While this is true, the ROI is based partially upon the TCO. Therefore, while I don’t propose that TCO is the end point of the analysis, it is important to know the TCO before moving on to other analyses. Secondly, the ROI of enterprise software is quite difficult because it means estimating the financial returns from software, which is an extremely complex endeavor. Calculation of ROI is complicated by the fact that the specific areas of functionality that will be leveraged by the company must be estimated, and then the net benefit of that functionality must be projected. This is the only way that we know of providing a differential ROI between competing applications in a software selection.

The General Understanding of ROI

It is interesting to read articles about ROI, and after reading through them just to find essentially nothing explained of how to estimate ROI. There is actually far less published on ROI than TCO. In one way this can be seen as curious as so much is spent on enterprise software, but it is considerably less curious when one appreciates how difficult it is to calculate an ROI. And, in fact, once you dig into the detail of ROI estimations, it turns out that there is not much there. Furthermore, there are both explicit and implicit benefits to software, and the ROI estimations that we have evaluated will bring up the explicit or the hard benefits only, as it is often considered too difficult to ascribe a number to the implicit or soft benefits.

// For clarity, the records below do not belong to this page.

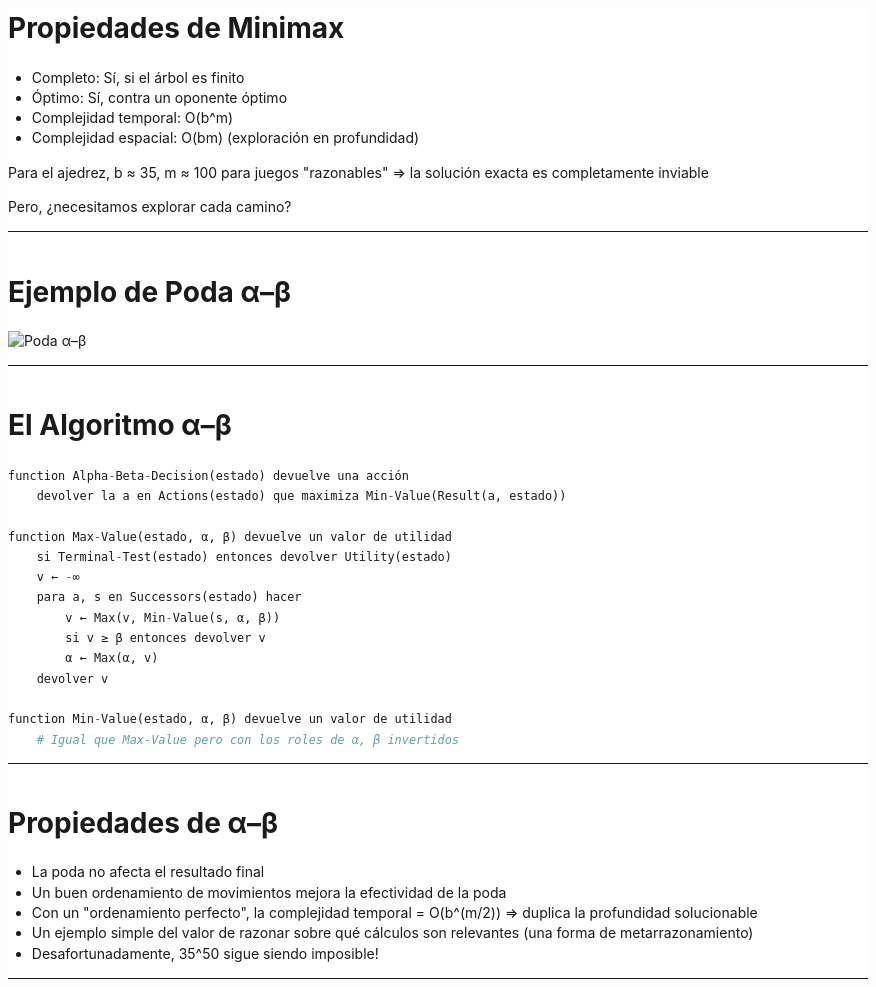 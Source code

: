 
# Propiedades de Minimax

- Completo: Sí, si el árbol es finito
- Óptimo: Sí, contra un oponente óptimo
- Complejidad temporal: O(b^m)
- Complejidad espacial: O(bm) (exploración en profundidad)

Para el ajedrez, b ≈ 35, m ≈ 100 para juegos "razonables"
⇒ la solución exacta es completamente inviable

Pero, ¿necesitamos explorar cada camino?

---

# Ejemplo de Poda α–β

![Poda α–β](https://mermaid.ink/img/pako:eNptkctqwzAQRX9F3FUKfYGXgZCQRbNoFm1CKZQuZHlii1iSkeTGIeTfK1khTuoKid07c-fBWLPUTLHkmZpqNAGGUL8ZLsAvwV1egArnsK5-kWIL72ggHiwah_UvfIBe5xZHsOTQANmReqOIvlGqGsVDQ2ONJ5IXMTSO9FTIxJKH3rh1AE9OKCIwyqLx4H6oVWz8sP1Mzpq7UiT7wQ15HCyedFhHdD_UKNtv6I0aRyUOx8Ql-92znmtecM3PhhqLs7LcF7-Tj_c8L9PBs9LWNxdLsSnzIi-KQk7fXu8zXjZ8wdMnGxXTK9QmPBGnnexOUJPbTJb-f-Pnda5fORvMQJr3LJunoJJfslTOd7JF9hW8ZmkwBHQ6TbZ4Xyx4Jh3aaa7DRJLOF5otL8nyjw?type=png)

---

# El Algoritmo α–β

```python
function Alpha-Beta-Decision(estado) devuelve una acción
    devolver la a en Actions(estado) que maximiza Min-Value(Result(a, estado))

function Max-Value(estado, α, β) devuelve un valor de utilidad
    si Terminal-Test(estado) entonces devolver Utility(estado)
    v ← -∞
    para a, s en Successors(estado) hacer
        v ← Max(v, Min-Value(s, α, β))
        si v ≥ β entonces devolver v
        α ← Max(α, v)
    devolver v

function Min-Value(estado, α, β) devuelve un valor de utilidad
    # Igual que Max-Value pero con los roles de α, β invertidos
```

---

# Propiedades de α–β

- La poda no afecta el resultado final
- Un buen ordenamiento de movimientos mejora la efectividad de la poda
- Con un "ordenamiento perfecto", la complejidad temporal = O(b^(m/2))
  ⇒ duplica la profundidad solucionable
- Un ejemplo simple del valor de razonar sobre qué cálculos son relevantes (una forma de metarrazonamiento)
- Desafortunadamente, 35^50 sigue siendo imposible!

---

Therefore, instead of producing ROI estimates, Software Decisions applies a rating system to the application, which is used in conjunction with the TCO estimate. These are the following:

  1. A Functionality Score
  2. An Implement-ability Score
  3. A Usability Score
  4. A Maintainability Score

This results in a composite score, which the client can weigh toward the factors that are most important to them, or they can simply apply an even twenty-five percent weight to each score. This still allows the value of the software to be estimated, but without the necessity for an ROI calculation. The combination of the TCO and the application’s composite score captures the multiple dimensions of the application and is an effective approach for making a determination on software.

A company typically looks for the highest ROI, and simply the lowest TCO. For example, an application with a higher TCO than a competing application can also have a higher ROI, making the product with the higher TCO the preferred choice.

Net Present Value and TCO

Financial analysts, and anyone who has taken a finance course, are familiar with performing net present value calculations (NPV ). NPV discounts the future benefits and future costs into present day numbers through the introduction of some interest rate, often the company’s cost of capital. We do not add net present value calculations along with TCO estimations. If we did, it would shift the emphasis somewhat to applications that have lower up-front costs, such as SaaS solutions that charge for software on the basis of a subscription and have low implementation costs. However, the TCO advantage of SaaS solutions based on TCO in comparison to on-premises applications is already overwhelming and would simply show further differences.

How NPV Can be Calculated

NPV can be calculated once the discount rate the company wants to use is applied, but in most cases it will not make a difference between competing applications within the same software category, or software categories that are competing with one another for funding. And actually, it’s rare to include NPV in the TCO estimation. NPV is the most accurate approach, but TCO estimations tend to contain so many assumptions that NPV tends to further complicate the analysis (as well as the reader’s ability to understand the analysis). Secondly, as I will discuss in more detail, when the TCO methodologies are normalized (that is, adjusted to be comparable), then TCO from different sources can be used quite effectively; this improves the overall usability of TCO for the broadest decision-making. But, if other sources of TCO do not use NPV, it does not make a lot of sense to use NPV for one’s own TCO estimation.

Thirdly, TCO is essentially a comparative exercise. When TCO is calculated and a company bases a software, hardware, or services purchase on that TCO analysis, they do not actually have to cut a check for the TCO amount when they make the purchase. The TCO estimation is a guideline for how the future costs should work out. Therefore, as long as the various TCO estimations have a similar basis, or are normalized, precise adjustments such as NPV are not necessary.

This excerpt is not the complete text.